SnoopCompile.jl
Julia is fast, but its execution speed depends on optimizing code through compilation. Code must be compiled before you can use it, and unfortunately compilation is slow. This can cause latency the first time you use code: this latency is often called time-to-first-plot (TTFP) or more generally time-to-first-execution (TTFX). If something feels slow the first time you use it, and fast thereafter, you're probably experiencing the latency of compilation. Note that TTFX is distinct from time-to-load (TTL, which refers to the time you spend waiting for using MyPkg
to finish), even though both contribute to latency.
Modern versions of Julia can store compiled code to disk (precompilation) to reduce or eliminate latency. Users and developers who are interested in reducing TTFX should first head to PrecompileTools, read its documentation thoroughly, and try using it to solve latency problems.

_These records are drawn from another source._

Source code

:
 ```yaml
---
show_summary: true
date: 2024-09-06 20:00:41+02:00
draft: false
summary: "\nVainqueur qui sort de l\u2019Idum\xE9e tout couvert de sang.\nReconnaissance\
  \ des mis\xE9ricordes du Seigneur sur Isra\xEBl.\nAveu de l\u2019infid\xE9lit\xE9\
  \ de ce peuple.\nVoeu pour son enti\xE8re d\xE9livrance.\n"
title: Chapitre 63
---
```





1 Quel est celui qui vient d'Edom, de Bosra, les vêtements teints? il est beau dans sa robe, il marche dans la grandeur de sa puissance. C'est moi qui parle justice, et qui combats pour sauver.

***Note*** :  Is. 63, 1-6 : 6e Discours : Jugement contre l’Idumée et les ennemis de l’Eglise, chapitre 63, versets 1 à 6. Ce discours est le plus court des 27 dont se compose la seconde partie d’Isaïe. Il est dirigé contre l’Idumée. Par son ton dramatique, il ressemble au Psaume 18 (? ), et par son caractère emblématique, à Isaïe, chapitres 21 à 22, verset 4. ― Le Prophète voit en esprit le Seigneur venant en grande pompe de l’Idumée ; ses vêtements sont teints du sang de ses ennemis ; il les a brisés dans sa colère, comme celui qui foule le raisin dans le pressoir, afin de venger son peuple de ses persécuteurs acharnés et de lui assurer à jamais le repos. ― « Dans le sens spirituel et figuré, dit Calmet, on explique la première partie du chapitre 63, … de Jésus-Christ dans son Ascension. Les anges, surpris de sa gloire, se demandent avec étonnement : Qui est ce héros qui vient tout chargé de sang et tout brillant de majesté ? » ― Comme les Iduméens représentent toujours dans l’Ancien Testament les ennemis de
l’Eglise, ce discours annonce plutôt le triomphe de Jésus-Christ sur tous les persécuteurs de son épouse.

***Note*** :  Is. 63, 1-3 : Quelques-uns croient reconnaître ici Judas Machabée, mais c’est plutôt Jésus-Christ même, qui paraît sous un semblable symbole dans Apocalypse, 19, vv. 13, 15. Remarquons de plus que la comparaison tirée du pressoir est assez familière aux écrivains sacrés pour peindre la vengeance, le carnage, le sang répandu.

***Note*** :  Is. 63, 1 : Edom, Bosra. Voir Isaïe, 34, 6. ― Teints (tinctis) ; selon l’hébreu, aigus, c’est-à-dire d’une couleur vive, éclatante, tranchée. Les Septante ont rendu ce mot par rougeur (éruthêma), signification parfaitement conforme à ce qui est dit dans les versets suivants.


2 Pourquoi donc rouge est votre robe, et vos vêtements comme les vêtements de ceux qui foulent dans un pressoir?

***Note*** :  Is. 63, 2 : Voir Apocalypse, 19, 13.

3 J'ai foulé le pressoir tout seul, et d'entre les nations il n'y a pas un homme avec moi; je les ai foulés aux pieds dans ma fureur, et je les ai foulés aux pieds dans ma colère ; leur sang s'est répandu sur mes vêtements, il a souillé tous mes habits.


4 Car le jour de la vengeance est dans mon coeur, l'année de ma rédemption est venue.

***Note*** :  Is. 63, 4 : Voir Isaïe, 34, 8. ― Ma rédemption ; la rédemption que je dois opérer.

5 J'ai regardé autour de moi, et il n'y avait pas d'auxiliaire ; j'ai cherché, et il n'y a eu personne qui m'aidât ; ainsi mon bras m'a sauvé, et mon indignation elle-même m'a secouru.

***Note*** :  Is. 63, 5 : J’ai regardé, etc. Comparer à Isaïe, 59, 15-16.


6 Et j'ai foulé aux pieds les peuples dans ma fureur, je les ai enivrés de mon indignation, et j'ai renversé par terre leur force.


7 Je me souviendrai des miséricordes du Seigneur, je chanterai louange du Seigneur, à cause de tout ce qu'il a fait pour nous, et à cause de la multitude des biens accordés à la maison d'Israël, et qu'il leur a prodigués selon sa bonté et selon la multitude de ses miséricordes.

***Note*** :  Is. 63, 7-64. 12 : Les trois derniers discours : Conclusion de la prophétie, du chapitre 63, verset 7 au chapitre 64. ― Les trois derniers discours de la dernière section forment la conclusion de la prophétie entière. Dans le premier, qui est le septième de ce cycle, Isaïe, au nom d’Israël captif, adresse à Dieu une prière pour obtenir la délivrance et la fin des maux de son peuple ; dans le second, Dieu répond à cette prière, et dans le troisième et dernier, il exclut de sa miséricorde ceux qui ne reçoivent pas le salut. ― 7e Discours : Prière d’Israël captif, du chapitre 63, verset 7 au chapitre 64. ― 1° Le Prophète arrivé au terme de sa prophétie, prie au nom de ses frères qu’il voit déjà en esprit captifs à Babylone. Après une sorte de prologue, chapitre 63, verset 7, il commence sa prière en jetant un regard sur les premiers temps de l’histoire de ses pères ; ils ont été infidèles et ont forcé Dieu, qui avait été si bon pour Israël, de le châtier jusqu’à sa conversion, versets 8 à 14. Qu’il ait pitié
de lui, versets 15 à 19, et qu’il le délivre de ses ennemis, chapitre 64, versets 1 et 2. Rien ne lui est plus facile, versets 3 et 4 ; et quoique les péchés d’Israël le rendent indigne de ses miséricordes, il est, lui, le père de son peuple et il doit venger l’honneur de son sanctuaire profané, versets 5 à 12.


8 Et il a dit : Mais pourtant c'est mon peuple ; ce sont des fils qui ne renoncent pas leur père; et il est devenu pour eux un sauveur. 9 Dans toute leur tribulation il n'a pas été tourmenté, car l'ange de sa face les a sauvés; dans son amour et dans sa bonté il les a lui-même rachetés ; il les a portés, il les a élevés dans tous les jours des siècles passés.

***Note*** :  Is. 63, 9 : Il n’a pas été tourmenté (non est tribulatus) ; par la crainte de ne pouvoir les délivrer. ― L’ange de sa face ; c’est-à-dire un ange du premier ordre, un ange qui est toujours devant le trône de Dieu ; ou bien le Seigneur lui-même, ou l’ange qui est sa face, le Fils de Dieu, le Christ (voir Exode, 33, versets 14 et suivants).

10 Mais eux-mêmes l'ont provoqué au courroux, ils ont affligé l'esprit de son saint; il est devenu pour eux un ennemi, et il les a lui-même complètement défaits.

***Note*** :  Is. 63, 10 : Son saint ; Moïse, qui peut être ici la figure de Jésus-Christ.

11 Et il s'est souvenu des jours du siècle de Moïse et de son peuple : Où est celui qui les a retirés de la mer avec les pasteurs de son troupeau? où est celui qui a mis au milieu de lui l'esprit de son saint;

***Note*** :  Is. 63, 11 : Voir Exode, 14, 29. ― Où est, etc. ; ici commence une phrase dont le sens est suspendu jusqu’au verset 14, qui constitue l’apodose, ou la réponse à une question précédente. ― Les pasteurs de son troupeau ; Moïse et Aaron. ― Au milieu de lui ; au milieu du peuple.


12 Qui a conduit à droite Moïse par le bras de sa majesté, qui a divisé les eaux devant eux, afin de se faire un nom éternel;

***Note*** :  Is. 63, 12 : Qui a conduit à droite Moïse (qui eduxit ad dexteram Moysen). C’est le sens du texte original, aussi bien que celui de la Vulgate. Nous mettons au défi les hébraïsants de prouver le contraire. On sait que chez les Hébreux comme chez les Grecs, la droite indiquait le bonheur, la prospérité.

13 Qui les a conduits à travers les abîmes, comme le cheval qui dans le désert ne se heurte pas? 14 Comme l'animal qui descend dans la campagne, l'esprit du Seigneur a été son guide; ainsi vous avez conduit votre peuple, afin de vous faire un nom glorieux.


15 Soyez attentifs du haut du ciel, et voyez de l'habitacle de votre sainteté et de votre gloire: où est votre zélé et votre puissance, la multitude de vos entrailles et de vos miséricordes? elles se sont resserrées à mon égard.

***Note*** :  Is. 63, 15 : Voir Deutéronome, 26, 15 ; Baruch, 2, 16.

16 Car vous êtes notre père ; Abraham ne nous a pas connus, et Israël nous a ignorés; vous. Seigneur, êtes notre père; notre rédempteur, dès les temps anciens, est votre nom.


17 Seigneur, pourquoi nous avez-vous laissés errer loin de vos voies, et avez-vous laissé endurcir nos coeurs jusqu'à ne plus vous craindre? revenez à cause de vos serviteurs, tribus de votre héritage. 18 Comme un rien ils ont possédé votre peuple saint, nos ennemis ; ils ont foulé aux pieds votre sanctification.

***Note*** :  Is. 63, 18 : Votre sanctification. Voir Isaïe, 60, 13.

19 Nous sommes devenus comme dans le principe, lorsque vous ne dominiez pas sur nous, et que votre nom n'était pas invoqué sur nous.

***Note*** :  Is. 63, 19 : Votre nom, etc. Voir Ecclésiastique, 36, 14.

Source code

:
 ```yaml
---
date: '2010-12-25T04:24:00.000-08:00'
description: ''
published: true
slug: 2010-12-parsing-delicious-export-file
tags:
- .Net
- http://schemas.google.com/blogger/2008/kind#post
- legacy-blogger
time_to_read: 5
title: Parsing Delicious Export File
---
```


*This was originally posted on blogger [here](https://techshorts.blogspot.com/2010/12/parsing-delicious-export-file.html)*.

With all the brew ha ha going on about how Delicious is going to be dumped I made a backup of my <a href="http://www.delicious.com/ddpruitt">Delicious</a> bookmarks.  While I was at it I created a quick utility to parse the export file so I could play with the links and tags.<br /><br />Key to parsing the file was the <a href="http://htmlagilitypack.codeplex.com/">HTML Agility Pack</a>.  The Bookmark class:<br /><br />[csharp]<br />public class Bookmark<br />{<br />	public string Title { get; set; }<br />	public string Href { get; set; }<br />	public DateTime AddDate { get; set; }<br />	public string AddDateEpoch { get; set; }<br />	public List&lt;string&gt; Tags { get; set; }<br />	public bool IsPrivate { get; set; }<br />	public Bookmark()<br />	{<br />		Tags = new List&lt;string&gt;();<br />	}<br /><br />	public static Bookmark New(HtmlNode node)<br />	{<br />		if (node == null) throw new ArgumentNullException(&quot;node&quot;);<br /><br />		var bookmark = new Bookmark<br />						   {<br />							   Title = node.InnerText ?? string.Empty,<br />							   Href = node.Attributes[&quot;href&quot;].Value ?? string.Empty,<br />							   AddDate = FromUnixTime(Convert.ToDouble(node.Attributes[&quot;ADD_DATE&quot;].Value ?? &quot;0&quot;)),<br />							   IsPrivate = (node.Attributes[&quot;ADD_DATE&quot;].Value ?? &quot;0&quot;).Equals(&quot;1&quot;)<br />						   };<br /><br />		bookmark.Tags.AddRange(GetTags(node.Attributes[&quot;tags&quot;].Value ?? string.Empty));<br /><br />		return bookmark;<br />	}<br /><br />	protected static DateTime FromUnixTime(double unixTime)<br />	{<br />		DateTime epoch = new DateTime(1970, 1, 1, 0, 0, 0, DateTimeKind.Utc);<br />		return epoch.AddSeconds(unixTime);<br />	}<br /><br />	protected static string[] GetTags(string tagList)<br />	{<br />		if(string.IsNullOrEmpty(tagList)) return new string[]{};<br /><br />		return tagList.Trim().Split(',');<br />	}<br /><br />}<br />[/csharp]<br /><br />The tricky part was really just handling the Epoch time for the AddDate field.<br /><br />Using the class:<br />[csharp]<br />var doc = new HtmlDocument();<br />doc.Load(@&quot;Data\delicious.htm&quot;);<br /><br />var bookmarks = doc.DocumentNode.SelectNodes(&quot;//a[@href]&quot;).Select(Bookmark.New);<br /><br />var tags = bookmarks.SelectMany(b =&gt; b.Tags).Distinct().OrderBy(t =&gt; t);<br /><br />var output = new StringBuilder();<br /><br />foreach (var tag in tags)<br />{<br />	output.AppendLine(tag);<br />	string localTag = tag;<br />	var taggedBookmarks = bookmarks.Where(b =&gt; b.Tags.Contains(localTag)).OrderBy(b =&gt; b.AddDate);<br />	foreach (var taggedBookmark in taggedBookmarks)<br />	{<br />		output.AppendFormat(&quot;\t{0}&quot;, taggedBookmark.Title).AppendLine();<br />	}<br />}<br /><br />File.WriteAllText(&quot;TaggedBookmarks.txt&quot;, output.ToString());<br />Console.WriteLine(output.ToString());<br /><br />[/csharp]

This package, SnoopCompile, should be considered when:
- precompilation doesn't reduce TTFX as much as you wish
- precompilation "works," but only in isolation: as soon as you load (certain) additional packages, TTFX is bad again
- you're wondering if you can reduce the amount of time needed to precompile your package and/or the size of the precompilation cache files
In other words, SnoopCompile is a diagonostic package that helps reveal the causes of latency. Historically, it proceeded PrecompileTools, and indeed PrecompileTools was split out from SnoopCompile. Today, SnoopCompile is generally needed only when PrecompileTools fails to deliver the desired benefits.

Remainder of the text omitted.